PHP 7.4 was released in November 2019. After migrating several Magento 2 modules to the new version I have a clear picture. Typed properties genuinely affect the way you write classes – but they also have pitfalls worth knowing. I show what works great, what surprises you, and what migration looks like in practice.
Typed properties – pitfalls during migration
The most common mistake when migrating to typed properties is uninitialised properties. Before PHP 7.4 an uninitialised property returned null with a warning. Now it throws an Error:
<?php
class CustomerData
{
// Old code - worked because PHP returned null
/** @var string */
private $firstName;
// New code - Error if read before assignment
private string $firstName;
public function getFirstName(): string
{
return $this->firstName; // Error if constructor did not assign it
}
}
Fix: always initialise in the constructor or use a default value:
<?php
class CustomerData
{
private string $firstName;
private string $lastName;
private ?string $company = null; // nullable with default null
private float $creditLimit = 0.0; // default value
public function __construct(string $firstName, string $lastName)
{
$this->firstName = $firstName;
$this->lastName = $lastName;
}
}
Typed properties and database hydration
A typical Magento 2 pattern is hydrating a model from a database row. With typed properties you must cast during hydration – the database returns strings:
<?php
declare(strict_types=1);
class ProductData
{
private int $id;
private string $sku;
private float $price;
private bool $isActive;
public static function fromArray(array $data): self
{
$obj = new self();
// Database returns strings - explicit casting is required
$obj->id = (int) $data['entity_id'];
$obj->sku = (string) $data['sku'];
$obj->price = (float) $data['price'];
$obj->isActive = (bool) $data['status'];
return $obj;
}
public function getId(): int { return $this->id; }
public function getSku(): string { return $this->sku; }
}
Without explicit casting PHP throws a TypeError when assigning string “1” to an int property – even though the value looks like a number.

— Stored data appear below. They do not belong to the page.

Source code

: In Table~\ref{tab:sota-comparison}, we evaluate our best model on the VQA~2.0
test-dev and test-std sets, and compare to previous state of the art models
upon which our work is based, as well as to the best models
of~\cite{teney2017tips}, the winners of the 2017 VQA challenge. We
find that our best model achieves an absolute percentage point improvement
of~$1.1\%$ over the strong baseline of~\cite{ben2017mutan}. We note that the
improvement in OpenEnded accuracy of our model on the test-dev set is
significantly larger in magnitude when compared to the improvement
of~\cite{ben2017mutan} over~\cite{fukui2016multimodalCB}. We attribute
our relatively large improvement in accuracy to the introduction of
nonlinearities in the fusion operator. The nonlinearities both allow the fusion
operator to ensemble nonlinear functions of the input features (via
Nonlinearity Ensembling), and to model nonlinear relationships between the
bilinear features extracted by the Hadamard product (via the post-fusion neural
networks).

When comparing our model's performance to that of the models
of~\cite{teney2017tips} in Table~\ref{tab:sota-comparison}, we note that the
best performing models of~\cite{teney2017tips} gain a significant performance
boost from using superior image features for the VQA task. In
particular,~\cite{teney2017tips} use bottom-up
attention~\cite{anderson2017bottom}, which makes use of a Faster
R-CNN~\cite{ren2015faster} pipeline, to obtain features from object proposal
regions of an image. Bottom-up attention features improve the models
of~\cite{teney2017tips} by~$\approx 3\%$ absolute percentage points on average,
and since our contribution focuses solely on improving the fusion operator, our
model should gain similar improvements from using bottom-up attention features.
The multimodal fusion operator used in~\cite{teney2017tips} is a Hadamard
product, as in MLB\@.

Constructor promotion – preview from PHP 8.0
<?php
// PHP 7.4 - repetition in three places
class ApiClient
{
private string $baseUrl;
private int $timeout;
private \Psr\Log\LoggerInterface $logger;
public function __construct(
string $baseUrl,
int $timeout,
\Psr\Log\LoggerInterface $logger
) {
$this->baseUrl = $baseUrl;
$this->timeout = $timeout;
$this->logger = $logger;
}
}
// PHP 8.0 - single declaration in the constructor
class ApiClient
{
public function __construct(
private string $baseUrl,
private int $timeout,
private \Psr\Log\LoggerInterface $logger
) {}
}
Arrow functions in everyday use
<?php
declare(strict_types=1);
// Transform product collection
$skus = array_map(
fn(\Magento\Catalog\Api\Data\ProductInterface $p): string => $p->getSku(),
$products
);
// Filter with access to outer variable - no use required
$minPrice = 10.0;
$affordable = array_filter(
$products,
fn(\Magento\Catalog\Api\Data\ProductInterface $p): bool => $p->getPrice() >= $minPrice
);
// Multi-level sort
usort(
$products,
fn($a, $b) => [$a->getPrice(), $a->getSku()] <=> [$b->getPrice(), $b->getSku()]
);
Summary
PHP 7.4 after a few weeks in production projects works very well. Typed properties require discipline when hydrating from external data sources, but give instant type error detection. Arrow functions naturally replace closures with use everywhere you transform collections. Worth upgrading projects before PHP 8.0 – the changes are evolutionary and the migration is predictable.